This past weekend, I attended my last Board of Governors Meeting as Alumnae President. I also got to talk with the Freshmen Intro to Leadership class.
When I started writing about leadership, I brought in a coxswain point-of-view, paired with a young professional’s ambition, as seen in this post (and also this post). But when I met with the freshmen, I realized all of that didn’t really hold much weight to them. I had to start at the beginning.
Why did I choose to be a leader?
Why did I jump at this position?
What was the spark that started the fire?
When I was in college, my Reverend told me something invaluable. She said, “When you’re sitting there thinking ‘I can do this better,’ you obligate yourself to do so.”
Don’t wait for your turn. Don’t hoard all your good ideas. Don’t do it for the recognition.
Do it because it is right, or stop complaining.
In high school, I had to move around a lot, starting over every couple of years. Leadership was not an option when you’re continually trying rebuild your foundation. When you’re that young, most of your confidence comes from your peers. Ask anyone who’s ever run for Student Council…. In that world, going out on a limb is the scariest thing. (Read A Separate Peace)
For me, the key was showing up. Be present. Show genuine interest in what you’re doing through your time and effort. You don’t have to be a leader yet, just someone who is interested in the cause and wants to learn more. Your actions will speak for themselves. And then when you’re ready, you make your move and it’ll seem like the most natural thing in the world.
One of the things I tried to do during my term was to be more visible and active on campus. That meant flying up to Virginia more than expected. In case you’re wondering, it was completely worth it.

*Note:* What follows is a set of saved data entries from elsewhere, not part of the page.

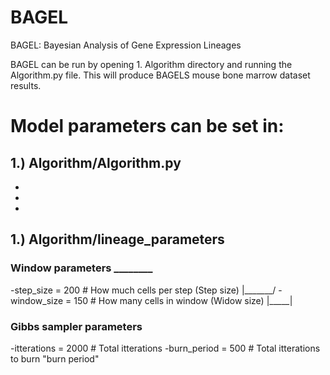 # BAGEL
BAGEL: Bayesian Analysis of Gene Expression Lineages

BAGEL can be run by opening 1. Algorithm directory and running the Algorithm.py file. This will produce BAGELS mouse bone marrow dataset results.

# Model parameters can be set in:
## 1.) Algorithm/Algorithm.py
-
-
-
## 1.) Algorithm/lineage_parameters
### Window parameters                                     ________
-step_size = 200  # How much cells per step (Step size)  |_______/
-window_size = 150  # How many cells in window  (Widow size) |_____|

### Gibbs sampler parameters
-itterations = 2000  # Total itterations
-burn_period = 500  # Total itterations to burn "burn period"


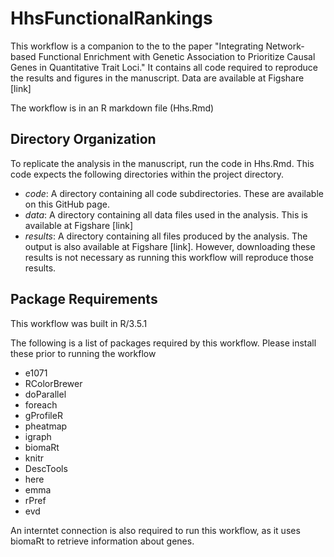 # HhsFunctionalRankings

This workflow is a companion to the to the paper "Integrating Network-based Functional 
Enrichment with Genetic Association to Prioritize Causal Genes in Quantitative Trait 
Loci." It contains all code required to reproduce the results and figures in the manuscript. Data are available at Figshare [link]

The workflow is in an R markdown file (Hhs.Rmd)

## Directory Organization
To replicate the analysis in the manuscript, run the code in Hhs.Rmd.
This code expects the following directories within the project directory.

* *code*: A directory containing all code subdirectories. These are available on this GitHub page.
* *data*: A directory containing all data files used in the analysis. This is available at Figshare [link]
* *results*: A directory containing all files produced by the analysis. The output is also available at Figshare [link]. However, downloading these results is not necessary as running this workflow will reproduce those results. 

## Package Requirements
This workflow was built in R/3.5.1

The following is a list of packages required by this workflow. Please install these prior to running the workflow

* e1071
* RColorBrewer
* doParallel
* foreach
* gProfileR
* pheatmap
* igraph
* biomaRt
* knitr
* DescTools
* here
* emma
* rPref
* evd

An interntet connection is also required to run this workflow, as it uses biomaRt to retrieve information about genes.
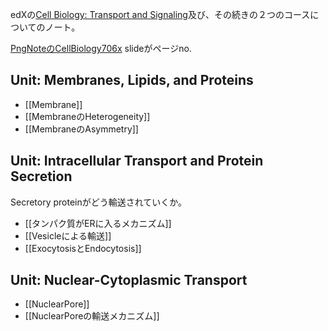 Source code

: edXの[Cell Biology: Transport and Signaling](https://www.edx.org/course/cell-biology-transport)及び、その続きの２つのコースについてのノート。

[PngNoteのCellBiology706x](https://karino2.github.io/ImageGallery/CellBiology706x.html#lg=1&slide=0) slideがページno.


## Unit: Membranes, Lipids, and Proteins

- [[Membrane]]
- [[MembraneのHeterogeneity]]
- [[MembraneのAsymmetry]]

## Unit: Intracellular Transport and Protein Secretion

Secretory proteinがどう輸送されていくか。

- [[タンパク質がERに入るメカニズム]]
- [[Vesicleによる輸送]]
- [[ExocytosisとEndocytosis]]

## Unit: Nuclear-Cytoplasmic Transport

- [[NuclearPore]]
- [[NuclearPoreの輸送メカニズム]] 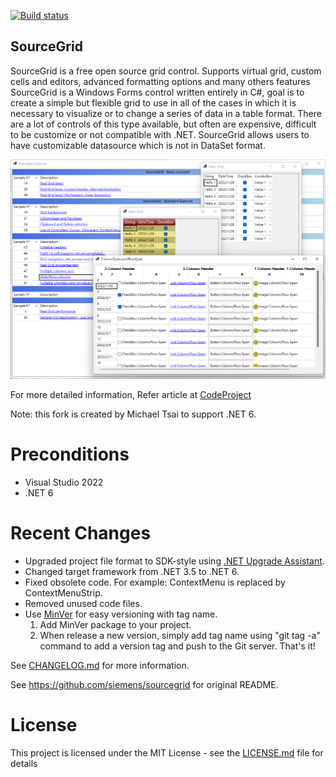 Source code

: [![Build status](https://ci.appveyor.com/api/projects/status/19e7evu87w8uhr74?svg=true)](https://ci.appveyor.com/project/huanlin/SourceGrid)
## SourceGrid

SourceGrid is a free open source grid control. Supports virtual grid, custom cells and editors, advanced formatting options and many others features
SourceGrid is a Windows Forms control written entirely in C#, goal is to create a simple but flexible grid to use in all of the cases in which it is necessary to visualize or to change a series of data in a table format. There are a lot of controls of this type available, but often are expensive, difficult to be customize or not compatible with .NET. SourceGrid allows users to have customizable datasource which is not in DataSet format.

![Overview Image](/Doc/Images/SourceGrid_Overview.png)

For more detailed information, Refer article at [CodeProject](https://www.codeproject.com/Articles/3531/SourceGrid-Open-Source-C-Grid-Control)

Note: this fork is created by Michael Tsai to support .NET 6.

# Preconditions

- Visual Studio 2022
- .NET 6

# Recent Changes

- Upgraded project file format to SDK-style using [.NET Upgrade Assistant](https://docs.microsoft.com/en-us/dotnet/core/porting/upgrade-assistant-overview).
- Changed target framework from .NET 3.5 to .NET 6.
- Fixed obsolete code. For example: ContextMenu is replaced by ContextMenuStrip.
- Removed unused code files.
- Use [MinVer](https://github.com/adamralph/minver) for easy versioning with tag name.
  1. Add MinVer package to your project.
  2. When release a new version, simply add tag name using "git tag -a" command to add a version tag and push to the Git server. That's it!

See [CHANGELOG.md](CHANGELOG.md) for more information.

See https://github.com/siemens/sourcegrid for original README.

# License
This project is licensed under the MIT License - see the [LICENSE.md](https://github.com/siemens/sourcegrid/blob/master/LICENSE) file for details 


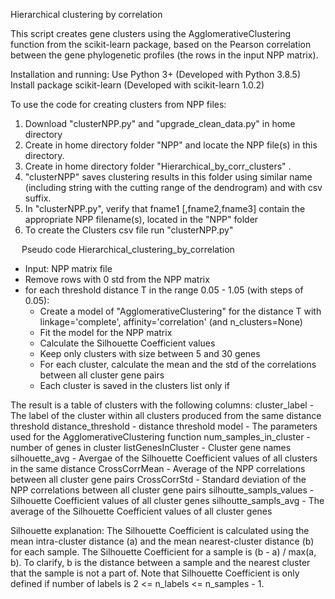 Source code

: Hierarchical clustering by correlation

This script creates gene clusters using the AgglomerativeClustering function from the scikit-learn package,
based on the Pearson correlation between the gene phylogenetic profiles (the rows in the input NPP matrix).

Installation and running:
Use Python 3+ (Developed with Python 3.8.5)
Install package scikit-learn (Developed with scikit-learn 1.0.2)

To use the code for creating clusters from NPP files:

1. Download "clusterNPP.py" and "upgrade_clean_data.py" in home directory
2.  Create in home directory folder "NPP" and locate the NPP file(s) in this directory.
3. Create in home directory folder "Hierarchical_by_corr_clusters" .
4. "clusterNPP" saves clustering results in this folder using similar name
 (including string with the cutting range of the dendrogram) and with csv suffix.
5. In  "clusterNPP.py", verify that fname1 [,fname2,fname3] contain the appropriate NPP filename(s),
  located in the "NPP" folder
6. To create the Clusters csv file run "clusterNPP.py"

 
Pseudo code
Hierarchical_clustering_by_correlation
- Input: NPP matrix file
- Remove rows with 0 std from the NPP matrix
- for each threshold distance T in the range 0.05 - 1.05 (with steps of 0.05):
  - Create a model of "AgglomerativeClustering" for the distance T with linkage='complete', affinity='correlation'
    (and n_clusters=None)
  - Fit the model for the NPP matrix
  - Calculate the Silhouette Coefficient values
  - Keep only clusters with size between 5 and 30 genes
  - For each cluster, calculate the mean and the std of the correlations between all cluster gene pairs
  - Each cluster is saved in the clusters list only if

The result is a table of clusters with the following columns:
        cluster_label - The label of the cluster within all clusters produced from the same distance threshold
        distance_threshold  - distance threshold
        model - The parameters used for the AgglomerativeClustering function
        num_samples_in_cluster -number of genes in cluster
        listGenesInCluster - Cluster gene names
        silhouette_avg - Avergae of the Silhouette Coefficient values of all clusters in the same distance
        CrossCorrMean - Average of the NPP correlations between all cluster gene pairs
        CrossCorrStd - Standard deviation of the NPP correlations between all cluster gene pairs
        silhoutte_sampls_values - Silhouette Coefficient values of all cluster genes
        silhoutte_sampls_avg - The average of the Silhouette Coefficient values of all cluster genes


Silhouette explanation:
The Silhouette Coefficient is calculated using the mean intra-cluster distance (a) and the mean nearest-cluster distance (b) for each sample. The Silhouette Coefficient for a sample is (b - a) / max(a, b). To clarify, b is the distance between a sample and the nearest cluster that the sample is not a part of. Note that Silhouette Coefficient is only defined if number of labels is 2 <= n_labels <= n_samples - 1.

I learned that I am the type of leader who likes to get her hands dirty. The type that will email often, push the agenda, and doesn’t want things to be business as usual. I like being a fun leader, and letting my age show every now and then. I can wear different hats and engage with many different types of people. I’m not changing the world, but I think I changed the perception on what it means to be an active volunteer.